Every line below must come back exactly as it stands, with the images omitted.

• [Data extracts]:
****************
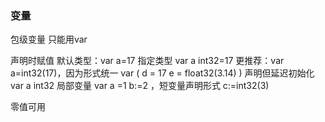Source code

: ### 变量
包级变量
  只能用var

声明时赋值
默认类型：var a=17
指定类型
  var a int32=17
  更推荐：var a=int32(17)，因为形式统一
    var (
      d = 17
      e = float32(3.14)
    )
声明但延迟初始化
  var a int32
局部变量
  var a =1
  b:=2 ，短变量声明形式
  c:=int32(3)

零值可用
****************
• [Written response]:
Source code

: ### 变量
包级变量
  只能用var

声明时赋值
默认类型：var a=17
指定类型
  var a int32=17
  更推荐：var a=int32(17)，因为形式统一
    var (
      d = 17
      e = float32(3.14)
    )
声明但延迟初始化
  var a int32
局部变量
  var a =1
  b:=2 ，短变量声明形式
  c:=int32(3)

零值可用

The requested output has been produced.